1980s, feature film, Terrorism

Jon Hamm Can’t Carry Beirut

Jon Hamm may have been great in Mad Men, but he’s not that great starring in a major movie like Beirut.

There are other problems with the film, notably the script, but I just didn’t buy Hamm playing a labor negotiator cum spy in Beirut. He’s playing true to form, as a middle-aged, unhappy alcoholic.It worked in Mad Men perhaps, because that TV show took place in the U.S. in the 1960s advertising world, filled with stick men playing sophisticates.

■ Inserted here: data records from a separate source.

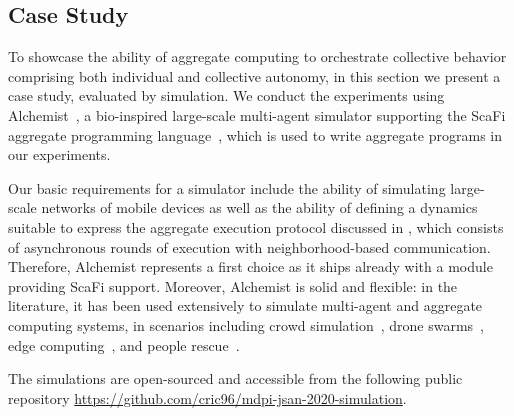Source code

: \documentclass[jsan,article,accept,moreauthors,pdftex]{Definitions/mdpi}
\begin{document}
\begin{paracol}{2}
\section{Case Study}
\label{s:eval}

To showcase the ability of aggregate computing to orchestrate collective behavior
 comprising both individual and collective autonomy, in this section we present a case study, evaluated by simulation. 
% 
We conduct the experiments using Alchemist~\cite{DBLP:journals/jos/PianiniMV13}, a bio-inspired large-scale multi-agent simulator
 supporting the ScaFi aggregate programming language~\cite{Casadei2016mass}, which is used to write aggregate programs in our experiments. 

Our basic requirements for a simulator
 include the ability of
 simulating large-scale networks of mobile devices
 as well as the ability of 
 defining a dynamics suitable to express
 the aggregate execution protocol discussed in , which consists of asynchronous rounds of execution with neighborhood-based communication.
%
Therefore, Alchemist represents a first choice 
 as it ships already with a module providing 
 ScaFi support.
%
Moreover, Alchemist is solid and flexible:
 in the literature, it has been used extensively 
 to simulate multi-agent and aggregate computing systems,
 in scenarios including 
 crowd simulation~\cite{DBLP:journals/computer/BealPV15}, 
 drone swarms~\cite{DBLP:journals/eaai/CasadeiVAPD21},
 edge computing~\cite{casadei2019fmec}, 
 and people rescue~\cite{viroli2017ijaose-aggregate-plans}.

%
%
The simulations are open-sourced and accessible from the following public repository \url{https://github.com/cric96/mdpi-jsan-2020-simulation}.


%


\end{paracol}
\end{document}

This time, though, he’s playing a true sophisticate shattered by his wife’s violent death in 1972 Lebanon, and an alcoholic ten years later with nothing to look forward to.

The movie begins with a scene of Hamm playing host to a party in Lebanon attended by his wife,the U.S. ambassador, and assorted CIA men. It’s immediately apparent that Hamm is simply mouthing platitudes in what becomes a draining and cliche-ridden script.

At the party, a 13-year-old Middle Eastern boy that Hamm and his wife are trying to adopt is serving canapes. Hamm is summoned away and soon learns that the 13-year-old is the brother of a terrorist who made his name at the Munich Olympics. Violence ensues, and the boy is kidnapped while Hamm’s wife is killed.

Ten years later, Hamm is summoned back to Lebanon to work as a negotiator. He doesn’t learn the details of his mission until he arrives there. Enter Rosamund Pike, a vision in dowdy 1980s clothing. She is a “skirt” whose purpose is to keep Hamm under control.

It turns out that Hamm is in Beirut to help his friend from the long ago party escape from kidnappers. The rest of the film is pretty predictable. Of course the 13-year-old has grown up to become a terrorist, and of course he has mixed feelings about Hamm’s character. He demands that his brother, of Munich fame, be exchanged for Hamm’s friend.

A significant portion of the film is taken up with finding the lost brother, who ends up being in the custody of the PLO.

About the only bright spot in the movie is Shea Whigham, who plays a baddie in the CIA. He of course, is outed in the end, and it all comes to a satisfactory conclusion, with Rosamund Pike going against her colleagues and saving the day. Very convenient, but the whole movie experience was a drag, one I wanted to walk out on.